Activity: Below are some entries; state how many of their lines contain the word "reverse", with nothing else in the reply.

Records:
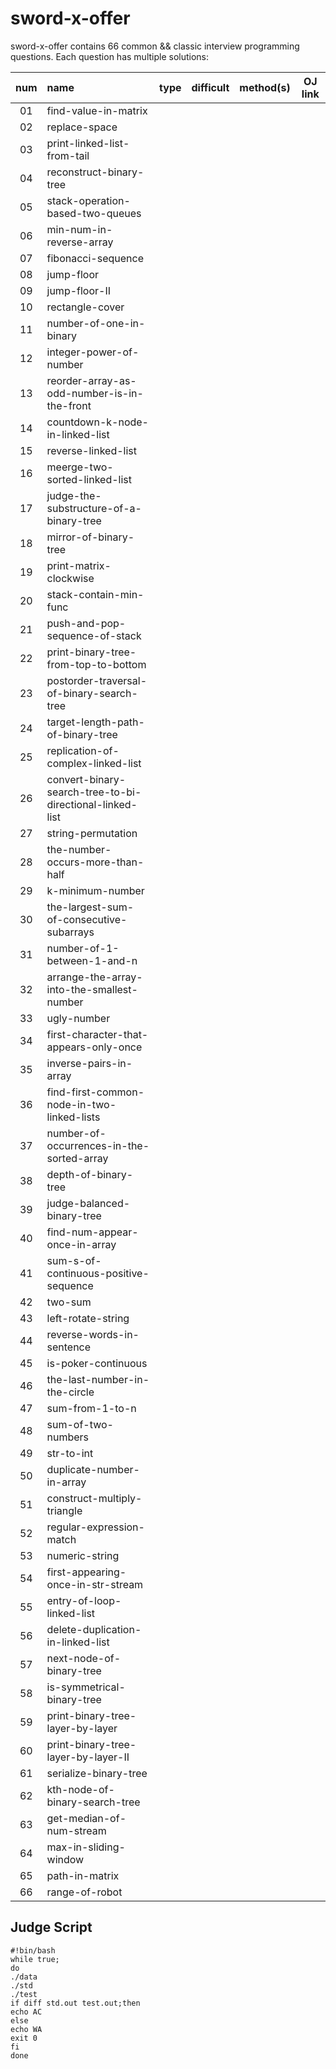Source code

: # sword-x-offer

sword-x-offer contains 66 common && classic interview programming questions. Each question has multiple solutions:

| num |              name               |    type   |   difficult    | method(s) |   OJ link   |
|:---:|:--------------------------------|:---------:|:--------------:|:---------:|:-----------:|
| 01  | find-value-in-matrix            |           |                |           |             |
| 02  | replace-space                   |           |                |           |             |
| 03  | print-linked-list-from-tail     |           |                |           |             |
| 04  | reconstruct-binary-tree         |           |                |           |             |
| 05  | stack-operation-based-two-queues|           |                |           |             |
| 06  | min-num-in-reverse-array        |           |                |           |             |
| 07  | fibonacci-sequence              |           |                |           |             |
| 08  | jump-floor                      |           |                |           |             |
| 09  | jump-floor-II                   |           |                |           |             |
| 10  | rectangle-cover                 |           |                |           |             |
| 11  | number-of-one-in-binary         |           |                |           |             |
| 12  | integer-power-of-number         |           |                |           |             |
| 13  | reorder-array-as-odd-number-is-in-the-front |           |                |           |             |
| 14  | countdown-k-node-in-linked-list |           |                |           |             |
| 15  | reverse-linked-list             |           |                |           |             |
| 16  | meerge-two-sorted-linked-list   |           |                |           |             |
| 17  | judge-the-substructure-of-a-binary-tree |           |                |           |             |
| 18  | mirror-of-binary-tree           |           |                |           |             |
| 19  | print-matrix-clockwise          |           |                |           |             |
| 20  | stack-contain-min-func          |           |                |           |             |
| 21  | push-and-pop-sequence-of-stack  |           |                |           |             |
| 22  | print-binary-tree-from-top-to-bottom |           |                |           |             |
| 23  | postorder-traversal-of-binary-search-tree |           |                |           |             |
| 24  | target-length-path-of-binary-tree |           |                |           |             |
| 25  | replication-of-complex-linked-list|           |                |           |             |
| 26  | convert-binary-search-tree-to-bi-directional-linked-list |           |                |           |             |
| 27  | string-permutation   |           |                |           |             |
| 28  | the-number-occurs-more-than-half |           |                |           |             |
| 29  | k-minimum-number     |           |                |           |             |
| 30  | the-largest-sum-of-consecutive-subarrays |           |                |           |             |
| 31  | number-of-1-between-1-and-n |           |                |           |             |
| 32  | arrange-the-array-into-the-smallest-number |           |                |           |             |
| 33  | ugly-number          |           |                |           |             |
| 34  | first-character-that-appears-only-once |           |                |           |             |
| 35  | inverse-pairs-in-array |           |                |           |             |
| 36  | find-first-common-node-in-two-linked-lists |           |                |           |             |
| 37  | number-of-occurrences-in-the-sorted-array |           |                |           |             |
| 38  | depth-of-binary-tree |           |                |           |             |
| 39  | judge-balanced-binary-tree |           |                |           |             |
| 40  | find-num-appear-once-in-array |           |                |           |             |
| 41  | sum-s-of-continuous-positive-sequence |           |                |           |             |
| 42  | two-sum              |           |                |           |             |
| 43  | left-rotate-string   |           |                |           |             |
| 44  | reverse-words-in-sentence |           |                |           |             |
| 45  | is-poker-continuous  |           |                |           |             |
| 46  | the-last-number-in-the-circle |           |                |           |             |
| 47  | sum-from-1-to-n      |           |                |           |             |
| 48  | sum-of-two-numbers   |           |                |           |             |
| 49  | str-to-int           |           |                |           |             |
| 50  | duplicate-number-in-array |           |                |           |             |
| 51  | construct-multiply-triangle |           |                |           |             |
| 52  | regular-expression-match |           |                |           |             |
| 53  | numeric-string           |           |                |           |             |
| 54  | first-appearing-once-in-str-stream |           |                |           |             |
| 55  | entry-of-loop-linked-list |           |                |           |             |
| 56  | delete-duplication-in-linked-list |           |                |           |             |
| 57  | next-node-of-binary-tree |           |                |           |             |
| 58  | is-symmetrical-binary-tree |           |                |           |             |
| 59  | print-binary-tree-layer-by-layer |           |                |           |             |
| 60  | print-binary-tree-layer-by-layer-II |           |                |           |             |
| 61  | serialize-binary-tree |           |                |           |             |
| 62  | kth-node-of-binary-search-tree |           |                |           |             |
| 63  | get-median-of-num-stream |           |                |           |             |
| 64  | max-in-sliding-window |           |                |           |             |
| 65  | path-in-matrix        |           |                |           |             |
| 66  | range-of-robot        |           |                |           |             |


## Judge Script

```shell
#!bin/bash
while true;
do
./data
./std
./test
if diff std.out test.out;then
echo AC
else
echo WA
exit 0
fi
done
```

Answer to the exercise: 3